Но когда она уезжала в Дре или в Пьерфон, – не позволяя ему – увы! – появиться там, в свою очередь, как бы случайно, потому что это, как она говорила, «произвело бы самое скверное впечатление», – он погружался в самый упоительный из всех романов – в железнодорожный указатель, дававший ему средства встретиться с нею там днем, вечером и даже сейчас, утром! Средства? Больше, чем средства: позволение, право встретиться с нею. В самом деле, указатель, да и сами поезда предназначались ведь не для собак. Если публика оповещалась, путем печатных объявлений, что в восемь часов утра в Пьерфон отправляется поезд, прибывающий туда в десять часов, то, значит, поездка в Пьерфон поступок законный, для совершения которого позволение Одетты излишне; к тому же поступок, который мог быть совершен не из желания встретиться с Одеттой, а по соображениям совсем другого рода: совершают же его ежедневно лица, не имеющие никакого представления об Одетте, и лиц этих такое количество, что ради них не убыточно пускать поезда.

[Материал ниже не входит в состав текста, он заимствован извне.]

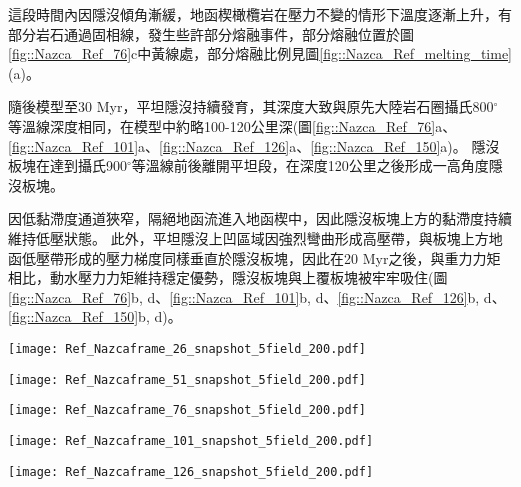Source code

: 這段時間內因隱沒傾角漸緩，地函楔橄欖岩在壓力不變的情形下溫度逐漸上升，有部分岩石通過固相線，發生些許部分熔融事件，部分熔融位置於圖\ref{fig::Nazca_Ref_76}c中黃線處，部分熔融比例見圖\ref{fig::Nazca_Ref_melting_time}(a)。

隨後模型至30 Myr，平坦隱沒持續發育，其深度大致與原先大陸岩石圈攝氏800$^{\circ}$等溫線深度相同，在模型中約略100-120公里深(圖\ref{fig::Nazca_Ref_76}a、\ref{fig::Nazca_Ref_101}a、\ref{fig::Nazca_Ref_126}a、\ref{fig::Nazca_Ref_150}a)。
隱沒板塊在達到攝氏900$^{\circ}$等溫線前後離開平坦段，在深度120公里之後形成一高角度隱沒板塊。

因低黏滯度通道狹窄，隔絕地函流進入地函楔中，因此隱沒板塊上方的黏滯度持續維持低壓狀態。
此外，平坦隱沒上凹區域因強烈彎曲形成高壓帶，與板塊上方地函低壓帶形成的壓力梯度同樣垂直於隱沒板塊，因此在20 Myr之後，與重力力矩相比，動水壓力力矩維持穩定優勢，隱沒板塊與上覆板塊被牢牢吸住(圖\ref{fig::Nazca_Ref_76}b, d、\ref{fig::Nazca_Ref_101}b, d、\ref{fig::Nazca_Ref_126}b, d、\ref{fig::Nazca_Ref_150}b, d)。


\begin{figure*}[htp]
    \centering
    \texttt{[image: Ref\_Nazcaframe\_26\_snapshot\_5field\_200.pdf]}
    \caption[納茲卡參考模型於5 Myr時之結果。]{納茲卡參考模型於5 Myr時之結果。}
    \label{fig::Nazca_Ref_26}
\end{figure*}

\begin{figure*}[htp]
    \centering
    \texttt{[image: Ref\_Nazcaframe\_51\_snapshot\_5field\_200.pdf]}
    \caption[納茲卡參考模型於10 Myr時之結果。]{納茲卡參考模型於10 Myr時之結果。}
    \label{fig::Nazca_Ref_51}
\end{figure*}

\begin{figure*}[htp]
    \centering
    \texttt{[image: Ref\_Nazcaframe\_76\_snapshot\_5field\_200.pdf]}
    \caption[納茲卡參考模型於15 Myr時之結果。]{納茲卡參考模型於15 Myr時之結果。}
    \label{fig::Nazca_Ref_76}
\end{figure*}

\begin{figure*}[htp]
    \centering
    \texttt{[image: Ref\_Nazcaframe\_101\_snapshot\_5field\_200.pdf]}
    \caption[納茲卡參考模型於20 Myr時之結果。]{納茲卡參考模型於20 Myr時之結果。}
    \label{fig::Nazca_Ref_101}
\end{figure*}

\begin{figure*}[htp]
    \centering
    \texttt{[image: Ref\_Nazcaframe\_126\_snapshot\_5field\_200.pdf]}
    \caption[納茲卡參考模型於25 Myr時之結果。]{納茲卡參考模型於25 Myr時之結果。}
    \label{fig::Nazca_Ref_126}
\end{figure*}


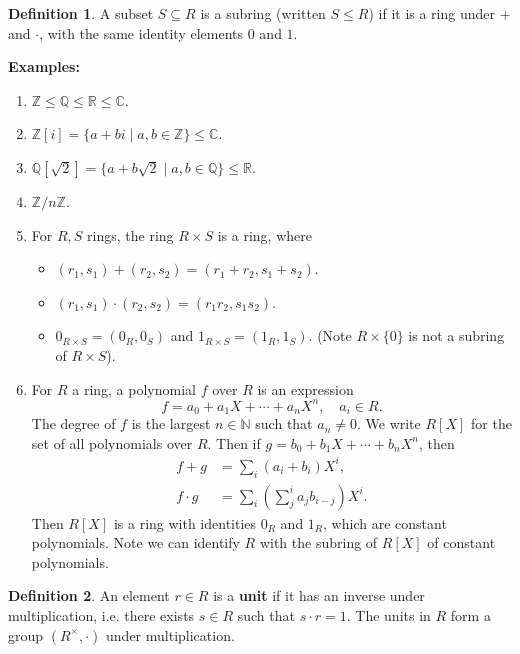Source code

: \documentclass[12pt]{article}
\theoremstyle{definition}
\newtheorem{definition}{Definition}[section]
\theoremstyle{remark}
\begin{document}
\begin{definition}
	A subset $S \subseteq R$ is a subring (written $S \leq R$) if it is a ring under $+$ and $\cdot$, with the same identity elements $0$ and $1$.
\end{definition}

\textbf{Examples:} 

\begin{enumerate}[label = (\roman*)]
	\item $\mathbb{Z} \leq \mathbb{Q} \leq \mathbb{R} \leq \mathbb{C}$.
	\item $\mathbb{Z}[i] = \{a + bi \mid a, b \in \mathbb{Z}\} \leq \mathbb{C}$.
	\item $\mathbb{Q}[\sqrt{2}] = \{a + b\sqrt{2} \mid a, b \in \mathbb{Q}\} \leq \mathbb{R}$.
	\item $\mathbb{Z} / n \mathbb{Z}$.
	\item For $R, S$ rings, the ring $R \times S$ is a ring, where
		\begin{itemize}
			\item $(r_1, s_1) + (r_2, s_2) = (r_1 + r_2, s_1 + s_2)$.
			\item $(r_1, s_1) \cdot (r_2, s_2) = (r_1r_2, s_1s_2)$.
			\item $0_{R \times S} = (0_{R}, 0_{S})$ and $1_{R \times S} = (1_{R}, 1_{S})$. (Note $R \times \{0\}$ is not a subring of $R \times S$).
		\end{itemize}
	\item For $R$ a ring, a polynomial $f$ over $R$ is an expression
		\[
		f = a_0 + a_1X + \cdots + a_nX^{n}, \quad a_i \in R
		.\]
		The degree of $f$ is the largest $n \in \mathbb{N}$ such that $a_n \neq 0$. We write $R[X]$ for the set of all polynomials over $R$. Then if $g = b_0 + b_1X + \cdots + b_nX^{n}$, then
		\begin{align*}
			f + g &= \sum_{i}(a_i + b_i)X^{i}, \\
			f \cdot g &= \sum_{i} \left( \sum_{j}^{i} a_j b_{i - j} \right) X^{i}. 
		\end{align*}
		Then $R[X]$ is a ring with identities $0_{R}$ and $1_{R}$, which are constant polynomials. Note we can identify $R$ with the subring of $R[X]$ of constant polynomials.
\end{enumerate}

\begin{definition}
	An element $r \in R$ is a \textbf{unit} if it has an inverse under multiplication, i.e. there exists $s \in R$ such that $s \cdot r = 1$. The units in $R$ form a group $(R^{\times}, \cdot)$ under multiplication.
\end{definition}
\end{document}
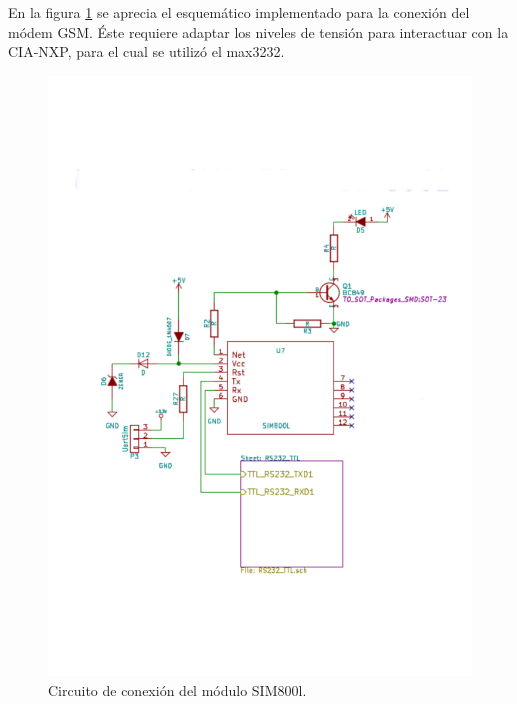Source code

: En la figura \ref{fig:essim800} se aprecia el esquemático implementado para la conexión del módem GSM. Éste requiere adaptar los niveles de tensión para interactuar con la CIA-NXP, para el cual se utilizó el max3232.
\begin{figure}[!hp]
  \centering
  \includegraphics[page=1,scale=0.5,clip,trim=1cm 4.7cm 1.2cm 6.5cm]{./Figures/sch_modem_sim800.pdf}
  \caption{Circuito de conexión del módulo SIM800l.}
  \label{fig:essim800}
\end{figure}


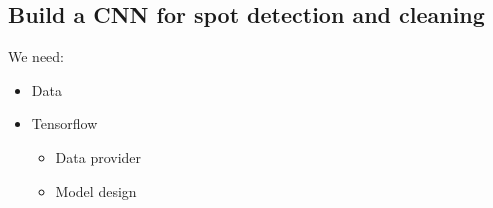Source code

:\documentclass[letterpaper,10pt,english]{sphinxmanual}
\begin{document}
\subsection{Build a CNN for spot detection and cleaning}
\label{\detokenize{ML4NeutronImageSegmentation:build-a-cnn-for-spot-detection-and-cleaning}}
We need:
\begin{itemize}
\item {} 
Data

\item {} 
Tensorflow
\begin{itemize}
\item {} 
Data provider

\item {} 
Model design

\end{itemize}

\end{itemize}
\end{document}
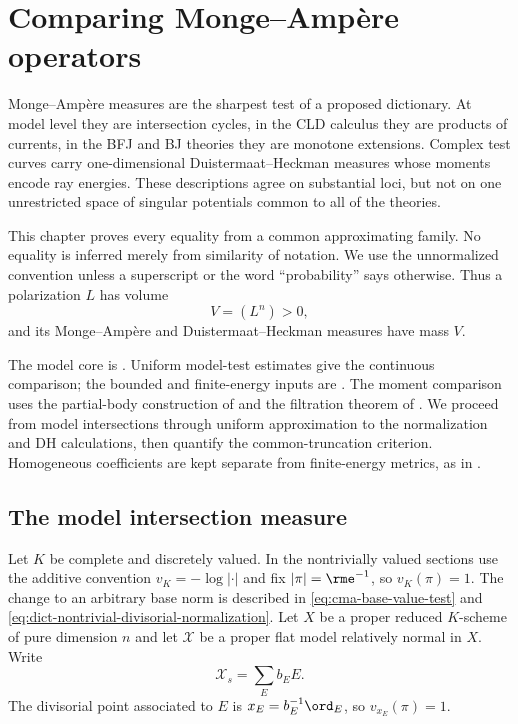\chapter{Comparing Monge--Amp\`ere operators}
\label{chap:compare-ma}

Monge--Amp\`ere measures are the sharpest test of a proposed dictionary.
At model level they are intersection cycles, in the CLD calculus they are
products of currents, in the BFJ and BJ theories they are monotone
extensions. Complex test curves carry one-dimensional
Duistermaat--Heckman measures whose moments encode ray energies.
These descriptions agree on substantial loci, but not on one unrestricted
space of singular potentials common to all of the theories.

This chapter proves every equality from a common approximating family.
No equality is inferred merely from similarity of notation.
We use the unnormalized convention unless a superscript or the word
``probability'' says otherwise.
Thus a polarization $L$ has volume
\[
                         V=(L^n)>0,
\tag{64.1}\label{eq:cma-volume}
\]
and its Monge--Amp\`ere and Duistermaat--Heckman measures have mass $V$.

The model core is .
Uniform model-test estimates give the continuous comparison; the bounded
and finite-energy inputs are .
The moment comparison uses the partial-body construction of
 and the filtration theorem of
. We proceed from model intersections through
uniform approximation to the normalization and DH calculations, then
quantify the common-truncation criterion. Homogeneous coefficients are
kept separate from finite-energy metrics, as in
.

\section{The model intersection measure}
\label{sec:cma-model}

Let $K$ be complete and discretely valued. In the nontrivially valued
sections use the additive convention $v_K=-\log|\cdot|$ and fix
$|\pi|=\rme^{-1}$, so $v_K(\pi)=1$. The change to an arbitrary
base norm is described in \eqref{eq:cma-base-value-test} and
\eqref{eq:dict-nontrivial-divisorial-normalization}.
Let $X$ be a proper reduced $K$-scheme of pure dimension $n$ and let
$\mathcal X$ be a proper flat model relatively normal in $X$.
Write
\[
                         \mathcal X_s=\sum_E b_EE.
\tag{64.2}\label{eq:cma-special-fibre}
\]
The divisorial point associated to $E$ is
$x_E=b_E^{-1}\ord_E$, so $v_{x_E}(\pi)=1$.

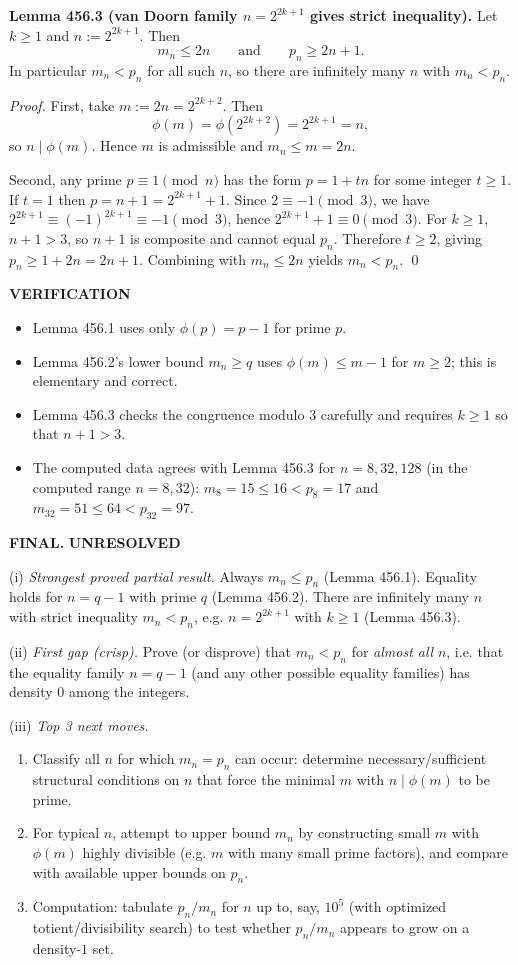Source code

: \medskip

\textbf{Lemma 456.3 (van Doorn family $n=2^{2k+1}$ gives strict inequality).}
Let $k\ge 1$ and $n:=2^{2k+1}$. Then
\[
m_n\le 2n\qquad\text{and}\qquad p_n\ge 2n+1.
\]
In particular $m_n<p_n$ for all such $n$, so there are infinitely many $n$ with $m_n<p_n$.

\emph{Proof.}
First, take $m:=2n=2^{2k+2}$. Then
\[
\phi(m)=\phi(2^{2k+2})=2^{2k+1}=n,
\]
so $n\mid\phi(m)$. Hence $m$ is admissible and $m_n\le m=2n$.

Second, any prime $p\equiv 1\pmod n$ has the form $p=1+tn$ for some integer $t\ge 1$. If $t=1$ then $p=n+1=2^{2k+1}+1$. Since $2\equiv -1\pmod 3$, we have $2^{2k+1}\equiv (-1)^{2k+1}\equiv -1\pmod 3$, hence $2^{2k+1}+1\equiv 0\pmod 3$. For $k\ge 1$, $n+1>3$, so $n+1$ is composite and cannot equal $p_n$.
Therefore $t\ge 2$, giving $p_n\ge 1+2n=2n+1$.
Combining with $m_n\le 2n$ yields $m_n<p_n$.
\qed

\medskip

\textbf{VERIFICATION}

\begin{itemize}
\item Lemma 456.1 uses only $\phi(p)=p-1$ for prime $p$.
\item Lemma 456.2's lower bound $m_n\ge q$ uses $\phi(m)\le m-1$ for $m\ge 2$; this is elementary and correct.
\item Lemma 456.3 checks the congruence modulo $3$ carefully and requires $k\ge 1$ so that $n+1>3$.
\item The computed data agrees with Lemma 456.3 for $n=8,32,128$ (in the computed range $n=8,32$): $m_8=15\le 16<p_8=17$ and $m_{32}=51\le 64<p_{32}=97$.
\end{itemize}

\textbf{FINAL.} \textbf{UNRESOLVED}

(i) \emph{Strongest proved partial result.} Always $m_n\le p_n$ (Lemma 456.1). Equality holds for $n=q-1$ with prime $q$ (Lemma 456.2). There are infinitely many $n$ with strict inequality $m_n<p_n$, e.g. $n=2^{2k+1}$ with $k\ge 1$ (Lemma 456.3).

(ii) \emph{First gap (crisp).} Prove (or disprove) that $m_n<p_n$ for \emph{almost all} $n$, i.e. that the equality family $n=q-1$ (and any other possible equality families) has density $0$ among the integers.

(iii) \emph{Top 3 next moves.}
\begin{enumerate}
\item Classify all $n$ for which $m_n=p_n$ can occur: determine necessary/sufficient structural conditions on $n$ that force the minimal $m$ with $n\mid\phi(m)$ to be prime.
\item For typical $n$, attempt to upper bound $m_n$ by constructing small $m$ with $\phi(m)$ highly divisible (e.g. $m$ with many small prime factors), and compare with available upper bounds on $p_n$.
\item Computation: tabulate $p_n/m_n$ for $n$ up to, say, $10^5$ (with optimized totient/divisibility search) to test whether $p_n/m_n$ appears to grow on a density-$1$ set.
\end{enumerate}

Итак, она не имеет никакого права помешать ему отправиться в Пьерфон, если он этого пожелает! И вот он как раз и чувствовал такое желание, и несомненно поехал бы туда, даже не будучи знакомым с Одеттой. Давно уже хотелось ему составить себе более точное представление о реставрационных работах Виолле-ле-Дюка. Вдобавок стояла такая жаркая погода; положительно, он испытывал непреодолимое желание прогуляться по Компьенскому лесу.
Ужасно неприятно, что она запретила ему появляться как раз в том месте, которое так манит его к себе сегодня. Сегодня! Если он поедет туда, не считаясь с ее запрещением, он может увидеться с ней сегодня же! Но если, встретив в Пьерфоне какого-нибудь случайного знакомого, Одетта радостно воскликнет: «Как, вы здесь!» – и попросит его зайти к ней в отель, где она остановилась с Вердюренами, – встретив там, напротив, его, Свана, она рассердится, будет жаловаться, что ее преследуют, будет меньше любить его, может быть даже с гневом отвернется при виде его. «Значит, мне нельзя больше совершать загородные поездки!» – скажет она ему по возвращении, между тем как на самом деле это он не вправе больше выезжать за город!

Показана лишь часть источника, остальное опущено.